(How to complete this task): So that nothing is lost, transcribe each line of the records exactly.

Top of Records for processing

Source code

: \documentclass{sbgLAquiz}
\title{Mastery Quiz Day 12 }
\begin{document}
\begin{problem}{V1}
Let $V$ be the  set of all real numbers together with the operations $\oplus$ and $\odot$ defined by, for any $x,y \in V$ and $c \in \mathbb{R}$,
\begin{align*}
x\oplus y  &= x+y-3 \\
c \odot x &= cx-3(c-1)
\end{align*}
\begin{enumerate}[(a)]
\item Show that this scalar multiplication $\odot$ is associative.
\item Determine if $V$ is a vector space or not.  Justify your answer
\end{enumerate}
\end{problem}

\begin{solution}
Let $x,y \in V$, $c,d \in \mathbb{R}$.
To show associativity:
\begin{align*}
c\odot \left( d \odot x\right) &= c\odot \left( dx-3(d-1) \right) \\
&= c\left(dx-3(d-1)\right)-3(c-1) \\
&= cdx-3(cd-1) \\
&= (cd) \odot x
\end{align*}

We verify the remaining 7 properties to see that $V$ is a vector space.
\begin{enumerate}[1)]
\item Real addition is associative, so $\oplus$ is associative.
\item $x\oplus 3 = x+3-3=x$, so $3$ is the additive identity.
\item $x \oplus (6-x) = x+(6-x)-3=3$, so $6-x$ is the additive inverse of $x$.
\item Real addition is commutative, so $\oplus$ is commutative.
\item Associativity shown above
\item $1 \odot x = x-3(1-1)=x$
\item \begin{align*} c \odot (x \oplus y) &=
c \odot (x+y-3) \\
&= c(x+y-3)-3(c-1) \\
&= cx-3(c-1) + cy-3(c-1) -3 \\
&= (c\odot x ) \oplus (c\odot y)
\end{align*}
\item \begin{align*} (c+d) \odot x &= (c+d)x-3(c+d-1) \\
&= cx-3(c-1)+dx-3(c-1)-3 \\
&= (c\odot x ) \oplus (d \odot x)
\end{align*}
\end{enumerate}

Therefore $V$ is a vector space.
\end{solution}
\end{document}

Bottom of Records for processing

(Solution to the exercise):
Source code

: \documentclass{sbgLAquiz}
\title{Mastery Quiz Day 12 }
\begin{document}
\begin{problem}{V1}
Let $V$ be the  set of all real numbers together with the operations $\oplus$ and $\odot$ defined by, for any $x,y \in V$ and $c \in \mathbb{R}$,
\begin{align*}
x\oplus y  &= x+y-3 \\
c \odot x &= cx-3(c-1)
\end{align*}
\begin{enumerate}[(a)]
\item Show that this scalar multiplication $\odot$ is associative.
\item Determine if $V$ is a vector space or not.  Justify your answer
\end{enumerate}
\end{problem}

\begin{solution}
Let $x,y \in V$, $c,d \in \mathbb{R}$.
To show associativity:
\begin{align*}
c\odot \left( d \odot x\right) &= c\odot \left( dx-3(d-1) \right) \\
&= c\left(dx-3(d-1)\right)-3(c-1) \\
&= cdx-3(cd-1) \\
&= (cd) \odot x
\end{align*}

We verify the remaining 7 properties to see that $V$ is a vector space.
\begin{enumerate}[1)]
\item Real addition is associative, so $\oplus$ is associative.
\item $x\oplus 3 = x+3-3=x$, so $3$ is the additive identity.
\item $x \oplus (6-x) = x+(6-x)-3=3$, so $6-x$ is the additive inverse of $x$.
\item Real addition is commutative, so $\oplus$ is commutative.
\item Associativity shown above
\item $1 \odot x = x-3(1-1)=x$
\item \begin{align*} c \odot (x \oplus y) &=
c \odot (x+y-3) \\
&= c(x+y-3)-3(c-1) \\
&= cx-3(c-1) + cy-3(c-1) -3 \\
&= (c\odot x ) \oplus (c\odot y)
\end{align*}
\item \begin{align*} (c+d) \odot x &= (c+d)x-3(c+d-1) \\
&= cx-3(c-1)+dx-3(c-1)-3 \\
&= (c\odot x ) \oplus (d \odot x)
\end{align*}
\end{enumerate}

Therefore $V$ is a vector space.
\end{solution}
\end{document}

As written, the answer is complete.